# WORK TASK:
Reproduce all the entries, matching the original word for word.

# INFORMATION PROVIDED:
· · · · ·
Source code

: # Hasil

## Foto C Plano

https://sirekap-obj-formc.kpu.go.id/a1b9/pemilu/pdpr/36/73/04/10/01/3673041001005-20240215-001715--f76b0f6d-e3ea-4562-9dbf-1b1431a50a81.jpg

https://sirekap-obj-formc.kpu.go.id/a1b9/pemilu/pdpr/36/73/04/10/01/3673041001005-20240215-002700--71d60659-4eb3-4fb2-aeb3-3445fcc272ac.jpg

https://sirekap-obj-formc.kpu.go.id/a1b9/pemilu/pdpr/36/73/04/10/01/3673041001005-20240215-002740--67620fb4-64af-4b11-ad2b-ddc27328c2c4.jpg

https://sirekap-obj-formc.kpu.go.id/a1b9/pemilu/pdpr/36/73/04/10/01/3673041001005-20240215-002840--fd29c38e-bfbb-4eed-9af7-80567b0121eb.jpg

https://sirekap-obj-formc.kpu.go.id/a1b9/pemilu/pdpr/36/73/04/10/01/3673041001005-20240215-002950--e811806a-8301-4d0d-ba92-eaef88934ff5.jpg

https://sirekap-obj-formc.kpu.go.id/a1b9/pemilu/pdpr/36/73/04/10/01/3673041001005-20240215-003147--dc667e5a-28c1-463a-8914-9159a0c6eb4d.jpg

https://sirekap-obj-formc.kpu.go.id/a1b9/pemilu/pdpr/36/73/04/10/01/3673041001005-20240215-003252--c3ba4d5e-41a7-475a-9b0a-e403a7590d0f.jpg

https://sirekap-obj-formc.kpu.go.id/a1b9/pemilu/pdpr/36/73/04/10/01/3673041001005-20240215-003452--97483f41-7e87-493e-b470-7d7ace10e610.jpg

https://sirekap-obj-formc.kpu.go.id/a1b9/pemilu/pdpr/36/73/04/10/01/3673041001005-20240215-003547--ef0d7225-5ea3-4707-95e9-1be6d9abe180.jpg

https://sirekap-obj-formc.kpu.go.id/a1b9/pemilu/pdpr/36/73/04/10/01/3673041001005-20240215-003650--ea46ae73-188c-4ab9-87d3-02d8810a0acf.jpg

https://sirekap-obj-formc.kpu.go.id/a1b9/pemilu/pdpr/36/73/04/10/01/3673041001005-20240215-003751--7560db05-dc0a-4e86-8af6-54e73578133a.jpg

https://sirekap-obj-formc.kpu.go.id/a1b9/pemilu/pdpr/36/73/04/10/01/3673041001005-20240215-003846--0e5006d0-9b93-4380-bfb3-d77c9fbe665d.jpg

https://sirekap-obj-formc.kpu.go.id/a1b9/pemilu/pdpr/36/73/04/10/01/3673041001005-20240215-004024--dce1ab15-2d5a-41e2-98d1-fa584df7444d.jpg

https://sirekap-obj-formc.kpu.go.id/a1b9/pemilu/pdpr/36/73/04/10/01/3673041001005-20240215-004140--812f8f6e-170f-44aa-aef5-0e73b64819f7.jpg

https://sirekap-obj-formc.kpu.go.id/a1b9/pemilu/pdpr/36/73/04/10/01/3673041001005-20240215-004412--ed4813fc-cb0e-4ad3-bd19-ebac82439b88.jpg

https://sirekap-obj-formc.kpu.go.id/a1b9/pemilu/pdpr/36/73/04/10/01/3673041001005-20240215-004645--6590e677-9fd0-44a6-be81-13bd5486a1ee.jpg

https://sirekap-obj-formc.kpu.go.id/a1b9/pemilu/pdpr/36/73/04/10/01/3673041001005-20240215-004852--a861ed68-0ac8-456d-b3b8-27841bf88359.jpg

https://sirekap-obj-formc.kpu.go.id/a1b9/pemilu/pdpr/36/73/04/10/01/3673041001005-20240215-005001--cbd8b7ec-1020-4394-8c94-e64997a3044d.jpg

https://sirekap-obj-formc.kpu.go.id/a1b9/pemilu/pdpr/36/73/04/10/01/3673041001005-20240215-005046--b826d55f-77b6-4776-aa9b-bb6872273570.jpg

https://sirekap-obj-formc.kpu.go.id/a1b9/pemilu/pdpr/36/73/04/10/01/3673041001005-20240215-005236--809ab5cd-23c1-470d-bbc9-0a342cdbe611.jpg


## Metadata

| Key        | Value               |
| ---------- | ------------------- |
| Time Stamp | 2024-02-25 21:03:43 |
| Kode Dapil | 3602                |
· · · · ·
# TASK OUTPUT:
Source code

: # Hasil

## Foto C Plano

https://sirekap-obj-formc.kpu.go.id/a1b9/pemilu/pdpr/36/73/04/10/01/3673041001005-20240215-001715--f76b0f6d-e3ea-4562-9dbf-1b1431a50a81.jpg

https://sirekap-obj-formc.kpu.go.id/a1b9/pemilu/pdpr/36/73/04/10/01/3673041001005-20240215-002700--71d60659-4eb3-4fb2-aeb3-3445fcc272ac.jpg

https://sirekap-obj-formc.kpu.go.id/a1b9/pemilu/pdpr/36/73/04/10/01/3673041001005-20240215-002740--67620fb4-64af-4b11-ad2b-ddc27328c2c4.jpg

https://sirekap-obj-formc.kpu.go.id/a1b9/pemilu/pdpr/36/73/04/10/01/3673041001005-20240215-002840--fd29c38e-bfbb-4eed-9af7-80567b0121eb.jpg

https://sirekap-obj-formc.kpu.go.id/a1b9/pemilu/pdpr/36/73/04/10/01/3673041001005-20240215-002950--e811806a-8301-4d0d-ba92-eaef88934ff5.jpg

https://sirekap-obj-formc.kpu.go.id/a1b9/pemilu/pdpr/36/73/04/10/01/3673041001005-20240215-003147--dc667e5a-28c1-463a-8914-9159a0c6eb4d.jpg

https://sirekap-obj-formc.kpu.go.id/a1b9/pemilu/pdpr/36/73/04/10/01/3673041001005-20240215-003252--c3ba4d5e-41a7-475a-9b0a-e403a7590d0f.jpg

https://sirekap-obj-formc.kpu.go.id/a1b9/pemilu/pdpr/36/73/04/10/01/3673041001005-20240215-003452--97483f41-7e87-493e-b470-7d7ace10e610.jpg

https://sirekap-obj-formc.kpu.go.id/a1b9/pemilu/pdpr/36/73/04/10/01/3673041001005-20240215-003547--ef0d7225-5ea3-4707-95e9-1be6d9abe180.jpg

https://sirekap-obj-formc.kpu.go.id/a1b9/pemilu/pdpr/36/73/04/10/01/3673041001005-20240215-003650--ea46ae73-188c-4ab9-87d3-02d8810a0acf.jpg

https://sirekap-obj-formc.kpu.go.id/a1b9/pemilu/pdpr/36/73/04/10/01/3673041001005-20240215-003751--7560db05-dc0a-4e86-8af6-54e73578133a.jpg

https://sirekap-obj-formc.kpu.go.id/a1b9/pemilu/pdpr/36/73/04/10/01/3673041001005-20240215-003846--0e5006d0-9b93-4380-bfb3-d77c9fbe665d.jpg

https://sirekap-obj-formc.kpu.go.id/a1b9/pemilu/pdpr/36/73/04/10/01/3673041001005-20240215-004024--dce1ab15-2d5a-41e2-98d1-fa584df7444d.jpg

https://sirekap-obj-formc.kpu.go.id/a1b9/pemilu/pdpr/36/73/04/10/01/3673041001005-20240215-004140--812f8f6e-170f-44aa-aef5-0e73b64819f7.jpg

https://sirekap-obj-formc.kpu.go.id/a1b9/pemilu/pdpr/36/73/04/10/01/3673041001005-20240215-004412--ed4813fc-cb0e-4ad3-bd19-ebac82439b88.jpg

https://sirekap-obj-formc.kpu.go.id/a1b9/pemilu/pdpr/36/73/04/10/01/3673041001005-20240215-004645--6590e677-9fd0-44a6-be81-13bd5486a1ee.jpg

https://sirekap-obj-formc.kpu.go.id/a1b9/pemilu/pdpr/36/73/04/10/01/3673041001005-20240215-004852--a861ed68-0ac8-456d-b3b8-27841bf88359.jpg

https://sirekap-obj-formc.kpu.go.id/a1b9/pemilu/pdpr/36/73/04/10/01/3673041001005-20240215-005001--cbd8b7ec-1020-4394-8c94-e64997a3044d.jpg

https://sirekap-obj-formc.kpu.go.id/a1b9/pemilu/pdpr/36/73/04/10/01/3673041001005-20240215-005046--b826d55f-77b6-4776-aa9b-bb6872273570.jpg

https://sirekap-obj-formc.kpu.go.id/a1b9/pemilu/pdpr/36/73/04/10/01/3673041001005-20240215-005236--809ab5cd-23c1-470d-bbc9-0a342cdbe611.jpg


## Metadata

| Key        | Value               |
| ---------- | ------------------- |
| Time Stamp | 2024-02-25 21:03:43 |
| Kode Dapil | 3602                |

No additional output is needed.